PHOTO: Consumer advocates are telling lawmakers to put phone deregulation legislation on hold. A bill, which has passed the Kentucky Senate, would let major phone carriers no longer provide landline service in some parts of the state. Photo by Greg Stotelmyer.
PHOTO: Consumer advocates are telling lawmakers to put phone deregulation legislation on hold. A bill, which has passed the Kentucky Senate, would let major phone carriers no longer provide landline service in some parts of the state. Photo by Greg Stotelmyer.
March 13, 2014

FRANKFORT, Ky. – Phone deregulation, which would allow major carriers to no longer provide landline service in some parts of Kentucky, has received a busy signal in the state’s House of Representatives since arriving from the Senate.
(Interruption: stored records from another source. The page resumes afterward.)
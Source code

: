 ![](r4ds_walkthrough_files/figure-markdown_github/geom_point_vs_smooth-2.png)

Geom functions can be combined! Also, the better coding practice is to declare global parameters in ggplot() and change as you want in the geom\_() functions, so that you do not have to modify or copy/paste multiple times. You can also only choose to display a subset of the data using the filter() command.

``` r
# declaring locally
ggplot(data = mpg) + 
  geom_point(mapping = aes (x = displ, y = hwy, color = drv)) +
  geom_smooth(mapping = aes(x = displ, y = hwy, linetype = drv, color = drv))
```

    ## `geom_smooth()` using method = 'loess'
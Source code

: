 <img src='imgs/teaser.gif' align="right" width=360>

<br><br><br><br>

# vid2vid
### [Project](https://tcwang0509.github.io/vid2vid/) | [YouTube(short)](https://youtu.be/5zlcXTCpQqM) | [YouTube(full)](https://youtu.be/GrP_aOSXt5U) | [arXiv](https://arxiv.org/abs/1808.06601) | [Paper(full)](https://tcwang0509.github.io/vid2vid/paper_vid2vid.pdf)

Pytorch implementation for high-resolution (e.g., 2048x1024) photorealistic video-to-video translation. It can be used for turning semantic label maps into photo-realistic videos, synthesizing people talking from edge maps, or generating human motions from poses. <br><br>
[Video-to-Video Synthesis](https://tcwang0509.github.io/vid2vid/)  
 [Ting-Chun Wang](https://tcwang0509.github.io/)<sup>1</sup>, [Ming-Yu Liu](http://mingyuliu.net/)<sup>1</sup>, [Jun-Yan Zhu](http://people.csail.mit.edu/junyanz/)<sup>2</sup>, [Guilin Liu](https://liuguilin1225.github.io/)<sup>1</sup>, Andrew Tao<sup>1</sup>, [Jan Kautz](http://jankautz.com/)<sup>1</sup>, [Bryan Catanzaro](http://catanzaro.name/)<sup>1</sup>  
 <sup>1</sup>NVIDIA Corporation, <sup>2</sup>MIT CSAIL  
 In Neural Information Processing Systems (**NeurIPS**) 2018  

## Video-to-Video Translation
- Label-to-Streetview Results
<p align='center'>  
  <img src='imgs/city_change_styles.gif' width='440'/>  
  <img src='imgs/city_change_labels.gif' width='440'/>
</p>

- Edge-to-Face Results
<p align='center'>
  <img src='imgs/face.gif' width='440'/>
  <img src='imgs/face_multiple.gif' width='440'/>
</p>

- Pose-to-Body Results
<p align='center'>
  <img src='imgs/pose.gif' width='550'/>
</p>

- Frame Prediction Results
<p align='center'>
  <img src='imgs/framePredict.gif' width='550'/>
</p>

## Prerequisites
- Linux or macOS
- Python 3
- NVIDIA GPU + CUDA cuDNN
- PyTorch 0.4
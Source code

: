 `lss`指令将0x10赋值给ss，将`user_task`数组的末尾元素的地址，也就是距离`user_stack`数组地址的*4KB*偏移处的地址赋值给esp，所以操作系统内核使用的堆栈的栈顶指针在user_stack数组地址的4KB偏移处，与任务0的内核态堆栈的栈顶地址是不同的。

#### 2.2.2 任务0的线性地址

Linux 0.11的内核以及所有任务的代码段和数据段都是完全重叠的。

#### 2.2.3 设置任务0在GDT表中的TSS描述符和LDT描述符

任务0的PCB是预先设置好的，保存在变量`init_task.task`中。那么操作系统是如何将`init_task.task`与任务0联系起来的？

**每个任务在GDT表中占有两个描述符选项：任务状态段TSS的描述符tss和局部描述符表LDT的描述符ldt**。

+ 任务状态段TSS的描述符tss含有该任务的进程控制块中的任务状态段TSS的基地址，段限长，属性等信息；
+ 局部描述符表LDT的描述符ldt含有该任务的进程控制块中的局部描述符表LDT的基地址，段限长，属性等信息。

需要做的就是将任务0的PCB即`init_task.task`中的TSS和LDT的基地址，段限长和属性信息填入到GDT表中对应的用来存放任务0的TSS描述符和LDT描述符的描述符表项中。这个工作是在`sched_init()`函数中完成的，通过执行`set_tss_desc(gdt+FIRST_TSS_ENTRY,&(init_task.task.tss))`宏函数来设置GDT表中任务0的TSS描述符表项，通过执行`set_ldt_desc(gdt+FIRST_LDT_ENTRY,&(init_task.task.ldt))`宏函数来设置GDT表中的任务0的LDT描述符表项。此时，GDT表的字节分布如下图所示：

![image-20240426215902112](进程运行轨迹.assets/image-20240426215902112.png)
Consumer advocates say the legislation needs to remain on hold while the transition to an Internet protocol-based network can be tested.

"Deregulating basic service and eliminating the Public Service Commission's authority to assure highly reliable basic service is not a responsible course of action given what the FCC has laid out," says Tom FitzGerald, director of the Kentucky Resources Council.

AT&T, the driving force behind the legislation in Kentucky, has proposed to the Federal Communications Commission to test the transition away from traditional service in a rural part of Alabama and an urban part of Florida.

The proposed legislation in Kentucky would allow phone carriers to quit providing landline service in urban areas with more than 15,000 houses.

They would no longer have to supply the service to new homes or businesses statewide.

Mimi Pickering, a member of the Rural Broadband Policy Group, says consumers would lose needed protections.

"There would be real concerns about costs rising, about service reliability, and maintenance and timely repair," she points out.

AT&T has told Kentucky lawmakers it needs the freedom to shift money it now spends on traditional home phone service to its high-speed broadband infrastructure.

Pickering, who lives in Whitesburg, says those who oppose deregulation are not anti-technology.

"We are desperate to get really high-speed Internet and see that as one of the real solutions to transforming our economy,” she stresses. “But there is absolutely nothing in this bill that would make that a reality."

FitzGerald says if the bill passes, more than 11,000 households would immediately lose their assurance that they could continue to have a traditional home phone that they now have a right to receive.